Work instruction: Every record below should be copied exactly, with the pictures left out.
BEGIN Data for processing
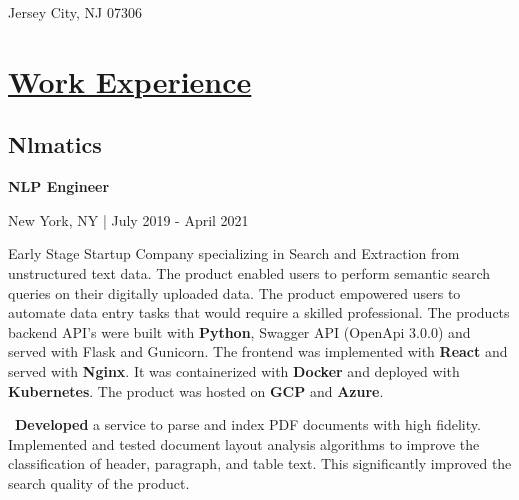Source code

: \documentclass{article}
\begin{document}
\begin{minipage}[t][0pt]{8in\linewidth}
\begin{minipage}[t]{17em\linewidth\hspace{-4em}}
        \hspace{1.25em}\small\mdseries\textrm{Jersey City, NJ 07306}
    \end{minipage}

\vspace{0.5em}

\begin{minipage}[t]{0.45\textwidth\hspace{0in}}

    \section{\underline{Work Experience}}
        \vspace{-0.8em}
        \subsection{Nlmatics}
        \vspace{-0.5em}\hspace{0.1em}
        \mdseries\bfseries{NLP Engineer}
        \vspace{0.1em}
        
        \hspace{0.5em}\mdseries\textrm{New York, NY | July 2019 - April 2021}

        \vspace{-0.8em}
        \begin{minipage}[t]{3.75in\textwidth\hspace{0in}}
            
            \vspace{0.3em}
            {Early Stage Startup Company specializing in Search and Extraction from unstructured text data. The product enabled users to perform semantic search queries on their digitally uploaded data. The product empowered users to automate data entry tasks that would require a skilled professional. The products backend API's were built with \textbf{Python}, Swagger API (OpenApi 3.0.0) and served with Flask and Gunicorn. The frontend was implemented with \textbf{React} and served with \textbf{Nginx}. It was containerized with \textbf{Docker} and deployed with \textbf{Kubernetes}. The product was hosted on \textbf{GCP} and \textbf{Azure}.}

            \vspace{0.3em}
            \hspace{1em}\textasteriskcentered \, \mdseries\textrm{\textbf{Developed} a service to parse and index PDF documents with high fidelity. Implemented and tested document layout analysis algorithms to improve the classification of header, paragraph, and table text. This significantly improved the search quality of the product.}
            

\end{minipage}
\end{minipage}
\end{minipage}
\end{document}
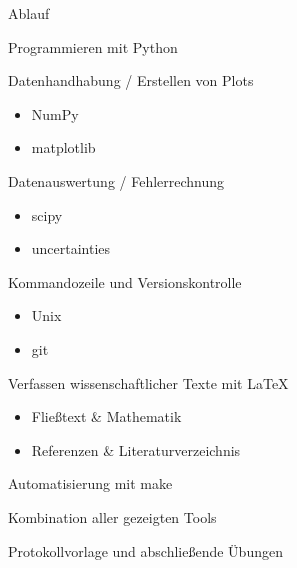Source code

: \begin{frame}{Ablauf}
  \begin{description}
    \item[Montag] Programmieren mit Python
    \item[Dienstag] Datenhandhabung / Erstellen von Plots
      \begin{itemize}
        \item NumPy
        \item matplotlib
      \end{itemize}
    \item[Mittwoch] Datenauswertung / Fehlerrechnung
      \begin{itemize}
        \item scipy
        \item uncertainties
      \end{itemize}
    \item[Donnerstag] Kommandozeile und Versionskontrolle
      \begin{itemize}
        \item Unix
        \item git
      \end{itemize}
    \item[Nächste Woche] Verfassen wissenschaftlicher Texte mit \LaTeX{}
      \begin{itemize}
        \item Fließtext \& Mathematik
        \item Referenzen \& Literaturverzeichnis
      \end{itemize}
      \item Automatisierung mit make
      \item Kombination aller gezeigten Tools
      \item Protokollvorlage und abschließende Übungen
  \end{description}
\end{frame}
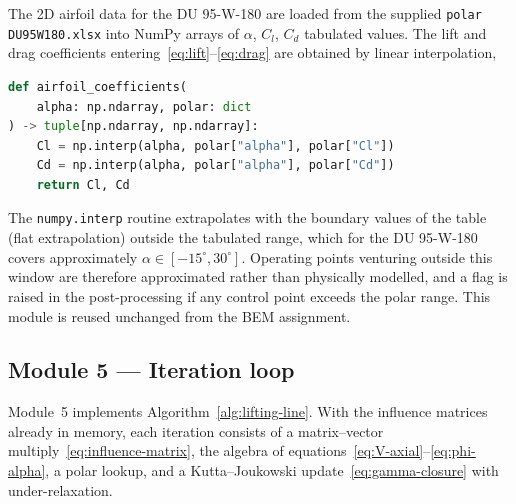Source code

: The 2D airfoil data for the DU 95-W-180 are loaded from the supplied \texttt{polar DU95W180.xlsx} into NumPy arrays of $\alpha$, $C_l$, $C_d$ tabulated values. The lift and drag coefficients entering~\eqref{eq:lift}--\eqref{eq:drag} are obtained by linear interpolation,
\begin{lstlisting}[language=Python]
def airfoil_coefficients(
    alpha: np.ndarray, polar: dict
) -> tuple[np.ndarray, np.ndarray]:
    Cl = np.interp(alpha, polar["alpha"], polar["Cl"])
    Cd = np.interp(alpha, polar["alpha"], polar["Cd"])
    return Cl, Cd
\end{lstlisting}
The \texttt{numpy.interp} routine extrapolates with the boundary values of the table (flat extrapolation) outside the tabulated range, which for the DU 95-W-180 covers approximately $\alpha\in[-15^\circ,30^\circ]$. Operating points venturing outside this window are therefore approximated rather than physically modelled, and a flag is raised in the post-processing if any control point exceeds the polar range. This module is reused unchanged from the BEM assignment.

\subsection{Module 5 --- Iteration loop}
\label{sec:code-iteration}

Module~5 implements Algorithm~\ref{alg:lifting-line}. With the influence matrices already in memory, each iteration consists of a matrix--vector multiply~\eqref{eq:influence-matrix}, the algebra of equations~\eqref{eq:V-axial}--\eqref{eq:phi-alpha}, a polar lookup, and a Kutta--Joukowski update~\eqref{eq:gamma-closure} with under-relaxation.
END Data for processing
Task response:
Source code

: \documentclass{article}
\begin{document}
\begin{minipage}[t][0pt]{8in\linewidth}
\begin{minipage}[t]{17em\linewidth\hspace{-4em}}
        \hspace{1.25em}\small\mdseries\textrm{Jersey City, NJ 07306}
    \end{minipage}

\vspace{0.5em}

\begin{minipage}[t]{0.45\textwidth\hspace{0in}}

    \section{\underline{Work Experience}}
        \vspace{-0.8em}
        \subsection{Nlmatics}
        \vspace{-0.5em}\hspace{0.1em}
        \mdseries\bfseries{NLP Engineer}
        \vspace{0.1em}
        
        \hspace{0.5em}\mdseries\textrm{New York, NY | July 2019 - April 2021}

        \vspace{-0.8em}
        \begin{minipage}[t]{3.75in\textwidth\hspace{0in}}
            
            \vspace{0.3em}
            {Early Stage Startup Company specializing in Search and Extraction from unstructured text data. The product enabled users to perform semantic search queries on their digitally uploaded data. The product empowered users to automate data entry tasks that would require a skilled professional. The products backend API's were built with \textbf{Python}, Swagger API (OpenApi 3.0.0) and served with Flask and Gunicorn. The frontend was implemented with \textbf{React} and served with \textbf{Nginx}. It was containerized with \textbf{Docker} and deployed with \textbf{Kubernetes}. The product was hosted on \textbf{GCP} and \textbf{Azure}.}

            \vspace{0.3em}
            \hspace{1em}\textasteriskcentered \, \mdseries\textrm{\textbf{Developed} a service to parse and index PDF documents with high fidelity. Implemented and tested document layout analysis algorithms to improve the classification of header, paragraph, and table text. This significantly improved the search quality of the product.}
            

\end{minipage}
\end{minipage}
\end{minipage}
\end{document}
Source code

: \begin{frame}{Ablauf}
  \begin{description}
    \item[Montag] Programmieren mit Python
    \item[Dienstag] Datenhandhabung / Erstellen von Plots
      \begin{itemize}
        \item NumPy
        \item matplotlib
      \end{itemize}
    \item[Mittwoch] Datenauswertung / Fehlerrechnung
      \begin{itemize}
        \item scipy
        \item uncertainties
      \end{itemize}
    \item[Donnerstag] Kommandozeile und Versionskontrolle
      \begin{itemize}
        \item Unix
        \item git
      \end{itemize}
    \item[Nächste Woche] Verfassen wissenschaftlicher Texte mit \LaTeX{}
      \begin{itemize}
        \item Fließtext \& Mathematik
        \item Referenzen \& Literaturverzeichnis
      \end{itemize}
      \item Automatisierung mit make
      \item Kombination aller gezeigten Tools
      \item Protokollvorlage und abschließende Übungen
  \end{description}
\end{frame}
Source code

: The 2D airfoil data for the DU 95-W-180 are loaded from the supplied \texttt{polar DU95W180.xlsx} into NumPy arrays of $\alpha$, $C_l$, $C_d$ tabulated values. The lift and drag coefficients entering~\eqref{eq:lift}--\eqref{eq:drag} are obtained by linear interpolation,
\begin{lstlisting}[language=Python]
def airfoil_coefficients(
    alpha: np.ndarray, polar: dict
) -> tuple[np.ndarray, np.ndarray]:
    Cl = np.interp(alpha, polar["alpha"], polar["Cl"])
    Cd = np.interp(alpha, polar["alpha"], polar["Cd"])
    return Cl, Cd
\end{lstlisting}
The \texttt{numpy.interp} routine extrapolates with the boundary values of the table (flat extrapolation) outside the tabulated range, which for the DU 95-W-180 covers approximately $\alpha\in[-15^\circ,30^\circ]$. Operating points venturing outside this window are therefore approximated rather than physically modelled, and a flag is raised in the post-processing if any control point exceeds the polar range. This module is reused unchanged from the BEM assignment.

\subsection{Module 5 --- Iteration loop}
\label{sec:code-iteration}

Module~5 implements Algorithm~\ref{alg:lifting-line}. With the influence matrices already in memory, each iteration consists of a matrix--vector multiply~\eqref{eq:influence-matrix}, the algebra of equations~\eqref{eq:V-axial}--\eqref{eq:phi-alpha}, a polar lookup, and a Kutta--Joukowski update~\eqref{eq:gamma-closure} with under-relaxation.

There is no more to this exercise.